Complex password validation using regex

Question

I am trying to create a javascript regular expression for password validation. The rules for a password to get accepted are

• Should contain 12 characters or more
• Should contain one of these special characters * ^ !
• At least two uppercase characters
• At least two numbers
• At least one lowercase characters

I found an example online and modified it like following

(?=.*[0-9]{2,})(?=.*[a-z])(?=.*[A-Z]{2,}).{12,}

However this still misses the special character requirement and only works if the upper case characters and numbers are in subsequent order. These are the results I got with this one

aMMericano11 - true
aMmeRican1o1 - false

I wanted the second one to be accepted too with the addition of special characters of course.

Can anyone help me on this?

Answer 1

The problem is in the lookahead:

(?=.*[0-9]{2,})

This pattern requires that the pattern [0-9]{2,} (e.g., a 2-digit number) appear in the text. What you probably intended was:

(?=(.*[0-9]){2,})

This allows the numbers to be separated by other characters, rather than being consecutive.

The same problem applies to the capital letters rule. Piecing this together, the final expression would be:

(?=(.*[0-9]){2,})(?=.*[\*^!])(?=.*[a-z])(?=(.*[A-Z]){2,}).{12,}

The expression will match if and only if the password meets the validity rules. If more granularity is needed (e.g., to detect that a specific rule is violated), you may need to break the expression into smaller expressions.

Answer 2

Agreed with @Niet the Dark Absol

But still if you want to do this with regEx then break it as:

'ab2c3F*ghijKM'.match(/[\w\W]{12,}/) //Should contain 12 characters or more

'ab2c3F*ghijKM'.match(/[*^!]/) //Should contain one of these special characters * ^ !

'ab2c3F*ghijK'.match(/[A-Z]/g).length>=2 //At least two uppercase characters

'ab2c3F*ghijK'.match(/[\d]/g).length>=2 //At least two numbers characters

'23Fa*K'.match(/[a-z]/) //At least one lowercase characters

Then apply && operations on all these expressions

eg:

var pass = 'ab2cFg*hij3KM';
var isValidInput = pass.match(/[\w\W]{12,}/) && pass.match(/[*^!]/) && (pass.match(/[A-Z]/g).length>=2) && (pass.match(/[\d]/g).length>=2) && pass.match(/[a-z]/)
if(isValidInput) {
    console.log('valid')
} else {
    console.log('invalid')
}

Answer 3

Disregarding my sarcastic comment about the futility of arbitrary password rules, you are trying to do too much at once.

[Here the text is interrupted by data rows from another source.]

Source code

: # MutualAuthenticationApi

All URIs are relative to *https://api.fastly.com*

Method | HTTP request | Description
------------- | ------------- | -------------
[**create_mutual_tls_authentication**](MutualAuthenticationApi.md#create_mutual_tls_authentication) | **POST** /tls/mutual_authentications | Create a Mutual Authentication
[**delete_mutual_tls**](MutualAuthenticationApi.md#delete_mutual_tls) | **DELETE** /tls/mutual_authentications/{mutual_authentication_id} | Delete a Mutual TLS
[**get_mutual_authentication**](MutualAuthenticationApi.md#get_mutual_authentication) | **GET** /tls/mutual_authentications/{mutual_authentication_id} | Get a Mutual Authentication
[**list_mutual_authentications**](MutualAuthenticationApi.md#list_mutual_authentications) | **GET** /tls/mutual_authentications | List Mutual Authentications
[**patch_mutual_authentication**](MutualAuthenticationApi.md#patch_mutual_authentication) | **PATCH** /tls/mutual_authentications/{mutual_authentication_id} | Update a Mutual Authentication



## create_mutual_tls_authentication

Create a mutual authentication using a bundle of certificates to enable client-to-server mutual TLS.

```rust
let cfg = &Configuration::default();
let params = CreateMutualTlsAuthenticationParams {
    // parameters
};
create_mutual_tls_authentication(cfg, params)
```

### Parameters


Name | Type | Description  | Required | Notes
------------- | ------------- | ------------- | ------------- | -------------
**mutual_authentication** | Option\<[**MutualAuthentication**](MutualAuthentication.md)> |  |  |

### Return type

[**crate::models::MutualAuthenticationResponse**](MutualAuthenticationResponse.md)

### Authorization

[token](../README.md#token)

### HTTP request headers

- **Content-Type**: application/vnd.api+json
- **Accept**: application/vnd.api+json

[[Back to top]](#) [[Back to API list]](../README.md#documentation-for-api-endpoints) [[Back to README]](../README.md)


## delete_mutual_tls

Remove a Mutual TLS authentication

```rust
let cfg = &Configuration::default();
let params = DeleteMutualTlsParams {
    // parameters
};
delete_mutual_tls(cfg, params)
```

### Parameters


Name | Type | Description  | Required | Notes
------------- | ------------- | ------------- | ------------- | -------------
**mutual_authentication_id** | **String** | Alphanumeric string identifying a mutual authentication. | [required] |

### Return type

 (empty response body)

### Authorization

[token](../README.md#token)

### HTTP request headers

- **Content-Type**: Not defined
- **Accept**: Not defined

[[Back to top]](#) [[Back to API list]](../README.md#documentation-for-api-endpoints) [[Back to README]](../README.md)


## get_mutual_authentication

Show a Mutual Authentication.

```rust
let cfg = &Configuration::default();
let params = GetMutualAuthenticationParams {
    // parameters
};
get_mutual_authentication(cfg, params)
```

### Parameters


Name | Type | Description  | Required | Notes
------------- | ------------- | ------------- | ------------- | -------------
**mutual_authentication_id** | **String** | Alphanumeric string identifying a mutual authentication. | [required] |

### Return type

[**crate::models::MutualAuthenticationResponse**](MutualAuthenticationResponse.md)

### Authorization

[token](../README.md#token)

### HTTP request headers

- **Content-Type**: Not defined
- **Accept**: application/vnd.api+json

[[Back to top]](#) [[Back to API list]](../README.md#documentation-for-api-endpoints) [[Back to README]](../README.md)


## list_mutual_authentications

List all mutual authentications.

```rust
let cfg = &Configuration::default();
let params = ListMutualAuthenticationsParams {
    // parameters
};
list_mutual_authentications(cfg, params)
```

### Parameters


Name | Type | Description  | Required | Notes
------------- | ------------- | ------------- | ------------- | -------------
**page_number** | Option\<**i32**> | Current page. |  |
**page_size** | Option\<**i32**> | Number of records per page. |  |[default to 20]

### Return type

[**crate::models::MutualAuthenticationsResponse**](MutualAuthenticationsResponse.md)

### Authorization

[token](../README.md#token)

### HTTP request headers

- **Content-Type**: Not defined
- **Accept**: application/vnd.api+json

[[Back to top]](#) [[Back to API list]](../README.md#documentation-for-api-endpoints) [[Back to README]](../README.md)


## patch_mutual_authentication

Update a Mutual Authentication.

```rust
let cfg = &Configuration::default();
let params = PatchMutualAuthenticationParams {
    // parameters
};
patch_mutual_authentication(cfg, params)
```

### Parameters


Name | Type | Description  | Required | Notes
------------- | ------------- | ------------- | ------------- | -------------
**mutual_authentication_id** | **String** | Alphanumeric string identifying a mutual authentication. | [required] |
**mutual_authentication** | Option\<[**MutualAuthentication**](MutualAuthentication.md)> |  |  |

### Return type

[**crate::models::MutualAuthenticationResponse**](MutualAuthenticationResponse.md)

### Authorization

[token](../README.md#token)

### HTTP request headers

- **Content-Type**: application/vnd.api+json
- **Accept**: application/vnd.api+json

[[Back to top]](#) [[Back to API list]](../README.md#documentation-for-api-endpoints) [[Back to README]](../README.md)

What you're doing is "does it have 12 letters or more and a symbol from *^! and at least two uppercase letters and at least two numbers and at least one lowercase letter"...

What you should do is:

• Does it have 12 letters or more? If not, fail and ask for a longer password
• Does it have a symbol? If not, fail and ask for a symbol
• Does it have at least two uppercase letters? If not, fail and ask for them.
• Does it have at least two numbers? If not, fail and ask for them.
• Does it have at least one lowercase letter? If not, fail and ask for it.

Break down big problems into small problems, and you'll end up with better user experience because you can tell your user exactly what you want from them.